The first generation of Intel AVX included a wide range of instructions designed primarily to accelerate compute intensive algorithms performing arithmetic operations on floating point data. However, even if an algorithm is integer based, using Intel AVX instructions could potentially increase an algorithm’s performance without sacrificing accuracy of the results. In video processing algorithms, the pixel channels are often stored as 8-bit unsigned integers (bytes) and processed as 32-bit or larger format integer values. Therefore, most video algorithms require conversion of pixels to and from a format.
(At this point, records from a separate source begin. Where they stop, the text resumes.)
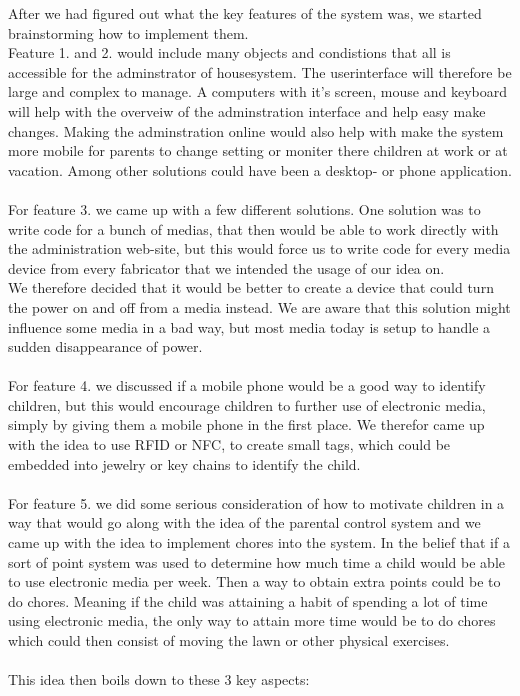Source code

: After we had figured out what the key features of the system was, we started brainstorming how to implement them.\\
Feature 1. and 2. would include many objects and condistions that all is accessible for the adminstrator of housesystem. The userinterface will therefore be large and complex to manage. A computers with it's screen, mouse and keyboard will help with the overveiw of the adminstration interface and help easy make changes. Making the adminstration online would also help with make the system more mobile for parents to change setting or moniter there children at work or at vacation. Among other solutions could have been a desktop- or phone application.\\
\\
For feature 3. we came up with a few different solutions. One solution was to write code for a bunch of medias, that then would be able to work directly with the administration web-site, but this would force us to write code for every media device from every fabricator that we intended the usage of our idea on.\\
We therefore decided that it would be better to create a device that could turn the power on and off from a media instead. We are aware that this solution might influence some media in a bad way, but most media today is setup to handle a sudden disappearance of power.\\
\\
For feature 4. we discussed if a mobile phone would be a good way to identify children, but this would encourage children to further use of electronic media, simply by giving them a mobile phone in the first place. We therefor came up with the idea to use RFID or NFC, to create small tags, which could be embedded into jewelry or key chains to identify the child.\\
\\
For feature 5. we did some serious consideration of how to motivate children in a way that would go along with the idea of the parental control system and we came up with the idea to implement chores into the system. In the belief that if a sort of point system was used to determine how much time a child would be able to use electronic media per week. Then a way to obtain extra points could be to do chores. Meaning if the child was attaining a habit of spending a lot of time using electronic media, the only way to attain more time would be to do chores which could then consist of moving the lawn or other physical exercises.\\
\\
This idea then boils down to these 3 key aspects:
Wider bit widths are used for calculation accuracy and smaller formats are used to save space. Typically, floating-point units are not used because the extra conversion costs do not significantly improve accuracy. However, Intel AVX is capable of greatly improving the runtime performance of video processing software and a vast number of other software applications by the increased parallelism.
This paper describes a case study in which Intel AVX instructions are used to enhance the performance of a de-saturation algorithm (a common video filter). The case study takes the algorithm from a non-SIMD state to Intel AVX based SIMD. The paper also discusses how future generations of Intel AVX may be able to further aid performance optimization and enable greater performance of video processing.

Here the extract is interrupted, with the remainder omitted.